7 is a time chart showing waveforms of a voltage and a current applied between the pair of main electrodes shown in FIG. 6, respectively.

[Explanation of symbols]

 11 Noble Gas Discharge Lamp Lighting Device 12 DC Power Supply 13 Inverter 14 Noble Gas Discharge Lamp 14a, 14b A Pair of Main Electrodes 14d Phosphor Film 15 Inverter Circuit 16 Boost Oscillation Transformer 16a, 16b A Pair of Output Ends 17a of Boost Oscillating Transformer 16a 1st Feed line 17b Second feed line 17aa Branch feed line 18 Auxiliary electrode 19 First current limiting capacitor 20 Second current limiting capacitor 21 Third current limiting capacitor 23 Positive column

Claims (1)

[Claims] 1. An inverter circuit converts direct current into alternating current, and then this alternating current is oscillated at a predetermined frequency by a step-up oscillating transformer, and an inverter for boosting the voltage and an auxiliary electrode on the outer peripheral surface of a valve containing a pair of main electrodes are provided.
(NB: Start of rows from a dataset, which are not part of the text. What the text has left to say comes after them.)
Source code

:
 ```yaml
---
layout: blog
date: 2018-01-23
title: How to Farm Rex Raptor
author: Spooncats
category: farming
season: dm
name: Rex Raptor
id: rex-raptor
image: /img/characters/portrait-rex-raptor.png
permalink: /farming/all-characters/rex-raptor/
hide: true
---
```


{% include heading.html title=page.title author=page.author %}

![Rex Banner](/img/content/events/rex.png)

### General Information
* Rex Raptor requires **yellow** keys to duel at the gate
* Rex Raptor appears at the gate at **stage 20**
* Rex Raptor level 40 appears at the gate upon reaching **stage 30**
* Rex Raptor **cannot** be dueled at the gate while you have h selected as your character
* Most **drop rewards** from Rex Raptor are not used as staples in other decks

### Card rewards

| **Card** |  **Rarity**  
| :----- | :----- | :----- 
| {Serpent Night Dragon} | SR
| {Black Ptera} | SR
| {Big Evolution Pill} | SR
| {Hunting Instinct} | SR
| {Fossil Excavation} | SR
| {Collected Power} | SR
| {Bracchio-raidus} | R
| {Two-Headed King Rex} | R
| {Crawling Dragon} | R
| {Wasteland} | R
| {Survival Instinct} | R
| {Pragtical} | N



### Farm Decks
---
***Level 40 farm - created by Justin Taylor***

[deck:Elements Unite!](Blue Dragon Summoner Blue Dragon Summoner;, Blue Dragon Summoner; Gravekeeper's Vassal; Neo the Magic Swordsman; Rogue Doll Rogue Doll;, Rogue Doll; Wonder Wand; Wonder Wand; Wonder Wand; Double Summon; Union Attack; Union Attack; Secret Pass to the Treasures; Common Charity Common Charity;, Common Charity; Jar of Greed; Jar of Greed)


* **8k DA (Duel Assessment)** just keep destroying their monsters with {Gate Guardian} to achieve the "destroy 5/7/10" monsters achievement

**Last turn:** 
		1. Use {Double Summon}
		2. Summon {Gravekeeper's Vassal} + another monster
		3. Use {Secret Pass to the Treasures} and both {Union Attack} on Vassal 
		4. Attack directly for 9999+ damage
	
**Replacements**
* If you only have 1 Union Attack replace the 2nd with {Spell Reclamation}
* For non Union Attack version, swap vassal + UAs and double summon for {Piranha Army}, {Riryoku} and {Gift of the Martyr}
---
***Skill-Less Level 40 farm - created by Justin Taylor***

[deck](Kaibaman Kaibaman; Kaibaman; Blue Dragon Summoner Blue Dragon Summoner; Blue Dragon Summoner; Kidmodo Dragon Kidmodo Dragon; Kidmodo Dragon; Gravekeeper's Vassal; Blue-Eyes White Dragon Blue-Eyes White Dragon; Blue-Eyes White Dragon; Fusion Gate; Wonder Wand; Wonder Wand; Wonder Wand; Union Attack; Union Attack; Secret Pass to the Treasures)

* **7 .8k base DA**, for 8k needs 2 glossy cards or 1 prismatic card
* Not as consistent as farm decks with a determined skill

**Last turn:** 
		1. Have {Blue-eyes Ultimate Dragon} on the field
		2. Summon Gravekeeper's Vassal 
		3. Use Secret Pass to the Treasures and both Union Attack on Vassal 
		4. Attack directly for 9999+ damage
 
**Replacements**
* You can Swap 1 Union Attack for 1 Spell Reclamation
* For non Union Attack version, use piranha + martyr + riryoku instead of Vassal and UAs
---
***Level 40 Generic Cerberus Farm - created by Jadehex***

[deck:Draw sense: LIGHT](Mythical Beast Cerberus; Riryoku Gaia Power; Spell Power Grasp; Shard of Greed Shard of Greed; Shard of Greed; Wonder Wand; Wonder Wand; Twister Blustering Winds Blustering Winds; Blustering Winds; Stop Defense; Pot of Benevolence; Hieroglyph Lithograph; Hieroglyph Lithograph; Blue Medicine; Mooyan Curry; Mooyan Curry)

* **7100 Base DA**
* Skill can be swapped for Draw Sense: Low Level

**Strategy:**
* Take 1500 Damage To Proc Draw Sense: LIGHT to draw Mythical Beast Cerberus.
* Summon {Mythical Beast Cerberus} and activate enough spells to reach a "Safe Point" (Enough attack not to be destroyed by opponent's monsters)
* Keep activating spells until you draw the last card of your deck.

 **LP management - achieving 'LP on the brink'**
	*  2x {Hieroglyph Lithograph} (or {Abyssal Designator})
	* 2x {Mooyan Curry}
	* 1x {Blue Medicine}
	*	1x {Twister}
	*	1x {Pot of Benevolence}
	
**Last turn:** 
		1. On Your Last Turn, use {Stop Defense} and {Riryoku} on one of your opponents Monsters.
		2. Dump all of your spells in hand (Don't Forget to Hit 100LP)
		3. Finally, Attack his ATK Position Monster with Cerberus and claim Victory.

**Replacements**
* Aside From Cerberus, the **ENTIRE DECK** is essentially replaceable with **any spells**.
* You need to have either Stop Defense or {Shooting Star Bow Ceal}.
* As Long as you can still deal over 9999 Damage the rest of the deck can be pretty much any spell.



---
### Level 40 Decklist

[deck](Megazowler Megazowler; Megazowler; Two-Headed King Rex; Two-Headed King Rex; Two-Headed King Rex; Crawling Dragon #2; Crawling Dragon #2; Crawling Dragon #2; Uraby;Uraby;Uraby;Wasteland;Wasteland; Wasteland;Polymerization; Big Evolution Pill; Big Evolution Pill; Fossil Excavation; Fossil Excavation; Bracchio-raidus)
A rare gas discharge lamp provided along the axial direction, a light-shielding member having conductivity surrounding the outer periphery of the rare gas discharge lamp other than the irradiation direction, and one of a pair of output ends of the transformer are connected to the rare gas discharge lamp. First and second current limiting capacitors respectively interposed in the middle of both power supply paths electrically connected to one of the pair of main electrodes of the discharge lamp and one end of the auxiliary electrode, and the other output of the transformer. A rare gas discharge lamp lighting device, comprising: a third current limiting capacitor interposed in the middle of a power supply path for electrically connecting an end to the other main electrode of the rare gas discharge lamp. of A rare gas discharge lamp lighting device, wherein the combined impedance of the current limiting capacitor and the impedance of the third current limiting capacitor are made substantially equal to each other.